> [What the task asks] Print each record that follows exactly, leaving the pictures behind.

> [Data to examine]
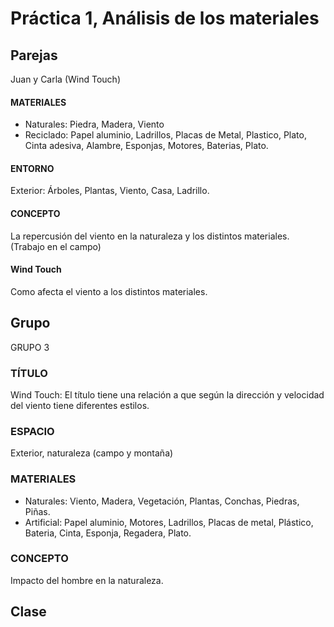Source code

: # Práctica 1, Análisis de los materiales

## Parejas

Juan y Carla (Wind Touch)

#### MATERIALES
- Naturales: Piedra, Madera, Viento
- Reciclado: Papel aluminio, Ladrillos, Placas de Metal, Plastico, Plato, Cinta adesiva, Alambre, Esponjas, Motores, Baterias, Plato.

#### ENTORNO
Exterior: Árboles, Plantas, Viento, Casa, Ladrillo.

#### CONCEPTO
La repercusión del viento en la naturaleza y los distintos materiales. (Trabajo en el campo)

#### Wind Touch
Como afecta el viento a los distintos materiales.

## Grupo

GRUPO 3

### TÍTULO
Wind Touch: El título tiene una relación a que según la dirección y velocidad del viento tiene diferentes estilos.

### ESPACIO
Exterior, naturaleza (campo y montaña)

### MATERIALES
- Naturales: Viento, Madera, Vegetación, Plantas, Conchas, Piedras, Piñas.
- Artificial: Papel aluminio, Motores, Ladrillos, Placas de metal, Plástico, Bateria, Cinta, Esponja, Regadera, Plato.

### CONCEPTO
Impacto del hombre en la naturaleza.

## Clase
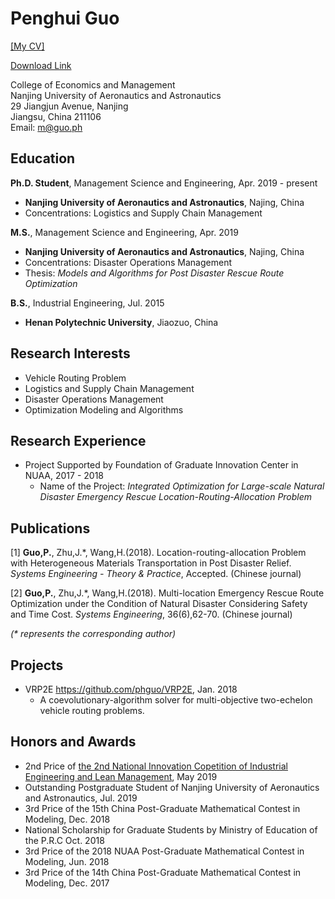 # Penghui Guo
[[My CV]](https://docs.google.com/viewer?url=https://github.com/phguo/phguo.github.io/raw/master/Penghui%20Guo%20-%20CV.pdf)

 [Download Link](https://github.com/phguo/phguo.github.io/raw/master/Penghui%20Guo%20-%20CV.pdf)

College of Economics and Management<br>
Nanjing University of Aeronautics and Astronautics<br>
29 Jiangjun Avenue, Nanjing<br>
Jiangsu, China 211106<br>
Email: m@guo.ph<br>

## Education

__Ph.D. Student__, Management Science and Engineering, Apr. 2019 - present
- __Nanjing University of Aeronautics and Astronautics__, Najing, China
- Concentrations: Logistics and Supply Chain Management

__M.S.__, Management Science and Engineering, Apr. 2019
- __Nanjing University of Aeronautics and Astronautics__, Najing, China
- Concentrations: Disaster Operations Management<br>
- Thesis: _Models and Algorithms for Post Disaster
Rescue Route Optimization_

__B.S.__, Industrial Engineering, Jul. 2015
- __Henan Polytechnic University__, Jiaozuo, China

## Research Interests

- Vehicle Routing Problem
- Logistics and Supply Chain Management
- Disaster Operations Management
- Optimization Modeling and Algorithms

## Research Experience

- Project Supported by Foundation of Graduate Innovation Center in NUAA, 2017 - 2018
    - Name of the Project: _Integrated Optimization for Large-scale Natural Disaster Emergency Rescue Location-Routing-Allocation Problem_

## Publications

[1] __Guo,P.__, Zhu,J.*, Wang,H.(2018). Location-routing-allocation Problem with Heterogeneous Materials Transportation in Post Disaster Relief. _Systems Engineering - Theory & Practice_, Accepted. (Chinese journal)

[2] __Guo,P.__, Zhu,J.*, Wang,H.(2018). Multi-location Emergency Rescue Route Optimization under the Condition of Natural Disaster Considering Safety and Time Cost. _Systems Engineering_, 36(6),62-70. (Chinese journal)

_(* represents the corresponding author)_

## Projects

- VRP2E https://github.com/phguo/VRP2E, Jan. 2018
    - A coevolutionary-algorithm solver for multi-objective two-echelon vehicle routing problems.

## Honors and Awards

- 2nd Price of [the 2nd National Innovation Copetition of Industrial Engineering and Lean Management](http://ielean.cn/), May 2019
- Outstanding Postgraduate Student of Nanjing University of Aeronautics and Astronautics, Jul. 2019
- 3rd Price of the 15th China Post-Graduate Mathematical Contest in Modeling, Dec. 2018
- National Scholarship for Graduate Students by Ministry of Education of the P.R.C Oct. 2018
- 3rd Price of the 2018 NUAA Post-Graduate Mathematical Contest in Modeling, Jun. 2018
- 3rd Price of the 14th China Post-Graduate Mathematical Contest in Modeling, Dec. 2017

> [Task solution]
Source code

: # Práctica 1, Análisis de los materiales

## Parejas

Juan y Carla (Wind Touch)

#### MATERIALES
- Naturales: Piedra, Madera, Viento
- Reciclado: Papel aluminio, Ladrillos, Placas de Metal, Plastico, Plato, Cinta adesiva, Alambre, Esponjas, Motores, Baterias, Plato.

#### ENTORNO
Exterior: Árboles, Plantas, Viento, Casa, Ladrillo.

#### CONCEPTO
La repercusión del viento en la naturaleza y los distintos materiales. (Trabajo en el campo)

#### Wind Touch
Como afecta el viento a los distintos materiales.

## Grupo

GRUPO 3

### TÍTULO
Wind Touch: El título tiene una relación a que según la dirección y velocidad del viento tiene diferentes estilos.

### ESPACIO
Exterior, naturaleza (campo y montaña)

### MATERIALES
- Naturales: Viento, Madera, Vegetación, Plantas, Conchas, Piedras, Piñas.
- Artificial: Papel aluminio, Motores, Ladrillos, Placas de metal, Plástico, Bateria, Cinta, Esponja, Regadera, Plato.

### CONCEPTO
Impacto del hombre en la naturaleza.

## Clase
 # Penghui Guo
[[My CV]](https://docs.google.com/viewer?url=https://github.com/phguo/phguo.github.io/raw/master/Penghui%20Guo%20-%20CV.pdf)

 [Download Link](https://github.com/phguo/phguo.github.io/raw/master/Penghui%20Guo%20-%20CV.pdf)

College of Economics and Management<br>
Nanjing University of Aeronautics and Astronautics<br>
29 Jiangjun Avenue, Nanjing<br>
Jiangsu, China 211106<br>
Email: m@guo.ph<br>

## Education

__Ph.D. Student__, Management Science and Engineering, Apr. 2019 - present
- __Nanjing University of Aeronautics and Astronautics__, Najing, China
- Concentrations: Logistics and Supply Chain Management

__M.S.__, Management Science and Engineering, Apr. 2019
- __Nanjing University of Aeronautics and Astronautics__, Najing, China
- Concentrations: Disaster Operations Management<br>
- Thesis: _Models and Algorithms for Post Disaster
Rescue Route Optimization_

__B.S.__, Industrial Engineering, Jul. 2015
- __Henan Polytechnic University__, Jiaozuo, China

## Research Interests

- Vehicle Routing Problem
- Logistics and Supply Chain Management
- Disaster Operations Management
- Optimization Modeling and Algorithms

## Research Experience

- Project Supported by Foundation of Graduate Innovation Center in NUAA, 2017 - 2018
    - Name of the Project: _Integrated Optimization for Large-scale Natural Disaster Emergency Rescue Location-Routing-Allocation Problem_

## Publications

[1] __Guo,P.__, Zhu,J.*, Wang,H.(2018). Location-routing-allocation Problem with Heterogeneous Materials Transportation in Post Disaster Relief. _Systems Engineering - Theory & Practice_, Accepted. (Chinese journal)

[2] __Guo,P.__, Zhu,J.*, Wang,H.(2018). Multi-location Emergency Rescue Route Optimization under the Condition of Natural Disaster Considering Safety and Time Cost. _Systems Engineering_, 36(6),62-70. (Chinese journal)

_(* represents the corresponding author)_

## Projects

- VRP2E https://github.com/phguo/VRP2E, Jan. 2018
    - A coevolutionary-algorithm solver for multi-objective two-echelon vehicle routing problems.

## Honors and Awards

- 2nd Price of [the 2nd National Innovation Copetition of Industrial Engineering and Lean Management](http://ielean.cn/), May 2019
- Outstanding Postgraduate Student of Nanjing University of Aeronautics and Astronautics, Jul. 2019
- 3rd Price of the 15th China Post-Graduate Mathematical Contest in Modeling, Dec. 2018
- National Scholarship for Graduate Students by Ministry of Education of the P.R.C Oct. 2018
- 3rd Price of the 2018 NUAA Post-Graduate Mathematical Contest in Modeling, Jun. 2018
- 3rd Price of the 14th China Post-Graduate Mathematical Contest in Modeling, Dec. 2017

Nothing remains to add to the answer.